Pilate insisted that Jesus was not guilty; but one of the religious leaders told him that , since Jesus claimed to be the Son of God, by Jewish law He must be put to death for blasphemy.
Seriously frightened, Pilate took Jesus back inside . “Where are You from?” he asked Him. But Jesus did not answer. “Don’t You know,” Pilate demanded, “that I have the power to release You or to crucify You? Why will you not talk to me?”
“You would have no power over Me at all, unless it were given to you from above; so the one who handed Me over to you has the greater sin,” was Jesus’ response.

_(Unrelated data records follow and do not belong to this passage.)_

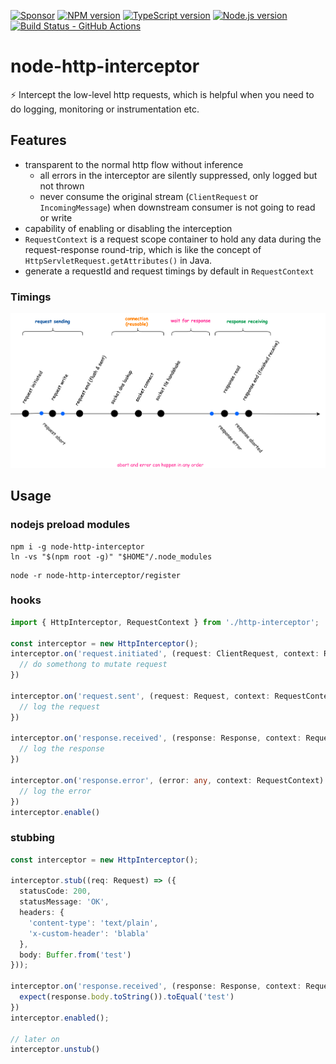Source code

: [![Sponsor][sponsor-badge]][sponsor]
[![NPM version][npm-badge]][npm]
[![TypeScript version][ts-badge]][typescript-4-2]
[![Node.js version][nodejs-badge]][nodejs]
[![Build Status - GitHub Actions][gha-badge]][gha-ci]

# node-http-interceptor

⚡ Intercept the low-level http requests, which is helpful when you need to do logging, monitoring or instrumentation etc.

## Features

- transparent to the normal http flow without inference
  - all errors in the interceptor are silently suppressed, only logged but not thrown
  - never consume the original stream (`ClientRequest` or `IncomingMessage`) when downstream consumer is not going to read or write
- capability of enabling or disabling the interception
- `RequestContext` is a request scope container to hold any data during the request-response round-trip, which is like the concept of `HttpServletRequest.getAttributes()` in Java.
- generate a requestId and request timings by default in `RequestContext`

### Timings
![timings](timings.png)

## Usage

### nodejs preload modules

```
npm i -g node-http-interceptor
ln -vs "$(npm root -g)" "$HOME"/.node_modules
```

```shell
node -r node-http-interceptor/register
```

### hooks

```typescript
import { HttpInterceptor, RequestContext } from './http-interceptor';

const interceptor = new HttpInterceptor();
interceptor.on('request.initiated', (request: ClientRequest, context: RequestContext) => {
  // do somethong to mutate request
})

interceptor.on('request.sent', (request: Request, context: RequestContext) => {
  // log the request
})

interceptor.on('response.received', (response: Response, context: RequestContext) => {
  // log the response
})

interceptor.on('response.error', (error: any, context: RequestContext) => {
  // log the error
})
interceptor.enable()
```

### stubbing

```typescript
const interceptor = new HttpInterceptor();

interceptor.stub((req: Request) => ({
  statusCode: 200,
  statusMessage: 'OK',
  headers: {
    'content-type': 'text/plain',
    'x-custom-header': 'blabla'
  },
  body: Buffer.from('test')
}));

interceptor.on('response.received', (response: Response, context: RequestContext) => {
  expect(response.body.toString()).toEqual('test')
})
interceptor.enabled();

// later on
interceptor.unstub()
```



[ts-badge]: https://img.shields.io/badge/TypeScript-4.2-blue.svg
[nodejs-badge]: https://img.shields.io/badge/Node.js->=%2012.20-blue.svg
[nodejs]: https://nodejs.org/dist/latest-v14.x/docs/api/
[gha-badge]: https://github.com/chaoyangnz/node-http-interceptor/workflows/build/badge.svg
[gha-ci]: https://github.com/chaoyangnz/node-http-interceptor/actions
[typescript]: https://www.typescriptlang.org/
[typescript-4-2]: https://www.typescriptlang.org/docs/handbook/release-notes/typescript-4-2.html
[license-badge]: https://img.shields.io/badge/license-MIT-blue.svg
[license]: https://github.com/chaoyangnz/node-http-interceptor/blob/master/LICENSE
[sponsor-badge]: https://img.shields.io/badge/♥-Sponsor-fc0fb5.svg
[sponsor]: https://github.com/sponsors/chaoyangnz
[jest]: https://facebook.github.io/jest/
[eslint]: https://github.com/eslint/eslint
[prettier]: https://prettier.io
[volta]: https://volta.sh
[volta-getting-started]: https://docs.volta.sh/guide/getting-started
[volta-tomdale]: https://twitter.com/tomdale/status/1162017336699838467?s=20
[gh-actions]: https://github.com/features/actions
[travis]: https://travis-ci.org
[repo-template-action]: https://github.com/chaoyangnz/node-http-interceptor/generate
[npm-badge]: https://img.shields.io/npm/v/node-http-interceptor
[npm]: https://www.npmjs.com/package/node-http-interceptor
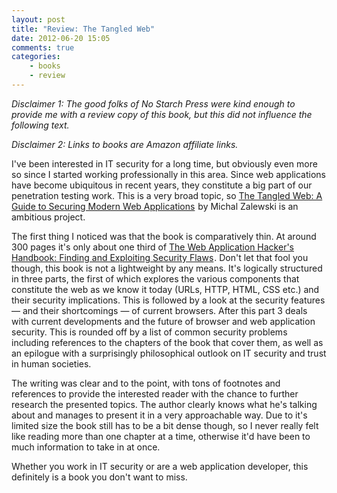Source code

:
 ```yaml
---
layout: post
title: "Review: The Tangled Web"
date: 2012-06-20 15:05
comments: true
categories:
    - books
    - review
---
```

_Disclaimer 1: The good folks of No Starch Press were kind enough to provide me with a review copy of this book, but this did not influence the following text._

_Disclaimer 2: Links to books are Amazon affiliate links._

I've been interested in IT security for a long time, but obviously even more so since I started working professionally in this area. Since web applications have become ubiquitous in recent years, they constitute a big part of our penetration testing work. This is a very broad topic, so <a href="http://www.amazon.com/gp/product/1593273886/ref=as_li_ss_tl?ie=UTF8&tag=citizen4blog-20&linkCode=as2&camp=1789&creative=390957&creativeASIN=1593273886">The Tangled Web: A Guide to Securing Modern Web Applications</a><img src="http://www.assoc-amazon.com/e/ir?t=citizen4blog-20&l=as2&o=1&a=1593273886" width="1" height="1" border="0" alt="" style="border:none !important; margin:0px !important;" /> by Michal Zalewski is an ambitious project.

The first thing I noticed was that the book is comparatively thin. At around 300 pages it's only about one third of <a href="http://www.amazon.com/gp/product/1118026470/ref=as_li_ss_tl?ie=UTF8&tag=citizen4blog-20&linkCode=as2&camp=1789&creative=390957&creativeASIN=1118026470">The Web Application Hacker's Handbook: Finding and Exploiting Security Flaws</a><img src="http://www.assoc-amazon.com/e/ir?t=citizen4blog-20&l=as2&o=1&a=1118026470" width="1" height="1" border="0" alt="" style="border:none !important; margin:0px !important;" />. Don't let that fool you though, this book is not a lightweight by any means. It's logically structured in three parts, the first of which explores the various components that constitute the web as we know it today (URLs, HTTP, HTML, CSS etc.) and their security implications. This is followed by a look at the security features — and their shortcomings — of current browsers. After this part 3 deals with current developments and the future of browser and web application security. This is rounded off by a list of common security problems including references to the chapters of the book that cover them, as well as an epilogue with a surprisingly philosophical outlook on IT security and trust in human societies.

The writing was clear and to the point, with tons of footnotes and references to provide the interested reader with the chance to further research the presented topics. The author clearly knows what he's talking about and manages to present it in a very approachable way. Due to it's limited size the book still has to be a bit dense though, so I never really felt like reading more than one chapter at a time, otherwise it'd have been to much information to take in at once.

Whether you work in IT security or are a web application developer, this definitely is a book you don't want to miss.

All the powers of His country– the religious council, Herod, and Pilate, representative of Rome, the greatest power ever to rule the world– all of them were arrayed against Jesus as He stood there before Pilate. But He Himself was a greater power than; any of them, and all of them put together. He was there on His terms and on His Father’s terms– and no one else’s. The crowd could shout for His blood. Pilate could wrestle with whether to release Him or sentence Him to crucifixion. Herod could try to use Him for his own amusement. But none of them had the least say in the matter. Jesus went to the cross indeed– but His death was a voluntary act of submission, carried out willingly according to His Father’s Will and for the benefit of all mankind.
Jesus was Lord of all before His birth in a stable in Bethlehem. He was Lord of all at His birth. He was Lord of all as He walked this earth; He “went about doing good, and healing all who were oppressed of the devil” as the apostles said. He was Lord of all at His trials, His execution, and His resurrection. He is still Lord of all today.